Barbados warns about the dangers of climate change to the Caribbean

Barbados says the Caribbean is highly vulnerable to climate-related hazards and building climate resilience must be seen as a vehicle through which the region might pursue and achieve much of the Sustainable Development Goals (SDG).

“The Caribbean region is highly vulnerable to climate-related hazards such as tropical storms and hurricanes, floods, droughts and heat waves.  Climate change exacerbates these pre-existing hazards and is already affecting all facets of life in our respective countries,” Foreign Affairs and Foreign Trade Minister Dr. Jerome Walcott, told delegates attending the Climate Resilience Group/Network of the Marrakech Partnership on Global Climate Action.

The event is part of the Katowice Climate Change Conference that includes the 24th session of the Conference of the Parties (COP 24) that ends on December 14.

Walcott said the effects of climate change are wreaking havoc on Caribbean economies, by increasing the risks to human health and social welfare, food security, ecosystems and natural resources.

“Climate change significantly endangers the prospect of our achieving the Sustainable Development Goals and targets adopted by the global community in 2015. It is therefore absolutely necessary that we address the matter of resilience to the sequelae of climate change in planning for our future,” Walcott said.

Walcott said resilience is “the ability of people, households, communities, countries and systems to mitigate, adapt to and recover from shocks in a manner that reduces chronic vulnerability and facilitates inclusive growth” adding it is critical for small island developing states to have climate resilient plans in place.

He told the conference that in December 2017, regional leaders launched the Caribbean Climate-smart Coalition.

“One of the critical priorities of this public-private initiative is strengthening the capacity of Caribbean countries to plan and implement long-term resilience strategies, with the aim of transforming the Caribbean region into the world’s first ‘climate-smart’ zone.”

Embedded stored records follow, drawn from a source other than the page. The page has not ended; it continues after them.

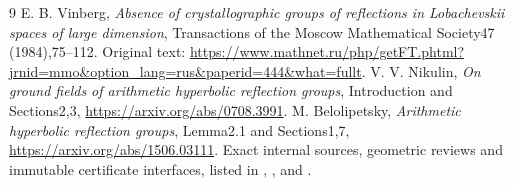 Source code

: \documentclass[11pt]{article}
\begin{document}
 {}
 {}

 {}
 {}

\begin{thebibliography}{9}
 E. B. Vinberg, \emph{Absence of crystallographic groups
of reflections in Lobachevskii spaces of large dimension}, Transactions
of the Moscow Mathematical Society47 (1984),75--112. Original text:
\url{https://www.mathnet.ru/php/getFT.phtml?jrnid=mmo&option_lang=rus&paperid=444&what=fullt}.
 V. V. Nikulin, \emph{On ground fields of arithmetic
hyperbolic reflection groups}, Introduction and Sections2,3,
\url{https://arxiv.org/abs/0708.3991}.
 M. Belolipetsky, \emph{Arithmetic hyperbolic
reflection groups}, Lemma2.1 and Sections1,7,
\url{https://arxiv.org/abs/1506.03111}.
 Exact internal sources, geometric reviews and immutable
certificate interfaces, listed in
,
,
and .
\end{thebibliography}
\end{document}
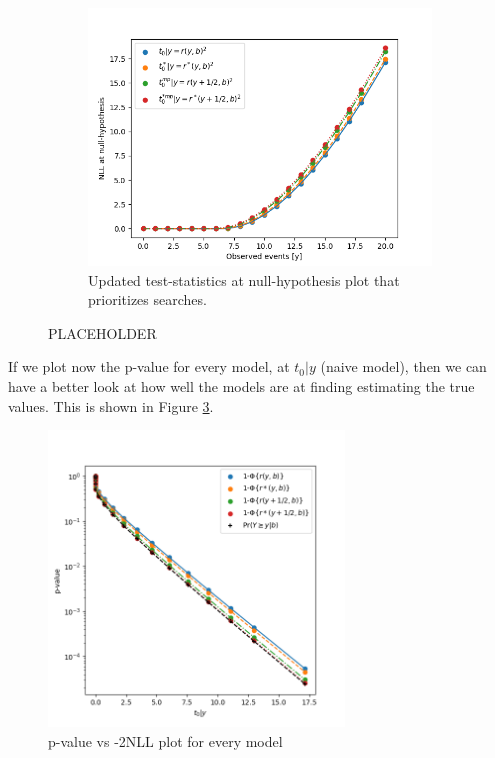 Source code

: \documentclass[14pt, a4paper]{article}  %
\begin{document}
\begin{figure}[!ht]
\begin{subfigure}[b]{0.49\textwidth}
        \includegraphics[width=1\textwidth]{Poisson_approx/NLL_null.png}\caption{Updated test-statistics at null-hypothesis plot that prioritizes searches. }\label{fig:example_nll0_fr}
     \end{subfigure}
	\caption{PLACEHOLDER}
 \end{figure}
 If we plot now the p-value for every model, at $t_0|y$ (naive model), then we can have a better look at how well the models are at finding estimating the true values. This is shown in Figure \ref{fig:example_p0}.
\begin{figure}[!ht]
	\centering
        \includegraphics[width=0.7\textwidth]{Poisson_approx/p_values_vs_nom_2NLL.png}\caption{p-value vs -2NLL plot for every model}\label{fig:example_p0}
\end{figure} 
\end{document}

Citing the recent special report by the Intergovernmental Panel on Climate Change (IPCC) which speaks about the possible impacts of global warming reaching 1.5 degrees Celsius above pre-industrial levels, Walcott said weather events such as Hurricanes Irma and Maria in 2017 were becoming the new normal, and as a result no one was safe.

He said most small island developing states did not “have the latitude to retreat to higher ground, or possess the wherewithal to respond and recover with the required level of urgency in the aftermath of a catastrophic event.

“As a consequence of our known vulnerabilities, enhancing resilience to climate change features prominently in the Nationally Determined Contributions, which outline efforts to decarbonize our economies in the pursuit of the objective of climate change of developing countries.”

Walcott told the conference that developing countries are in need of strengthened capacity to anticipate climate risks, to absorb them, “and to reshape our development pathways so that economic growth can be maintained.

“Ultimately, sustainable development for developing countries will be near impossible without addressing climate change and bolstering climate resilience,” he added.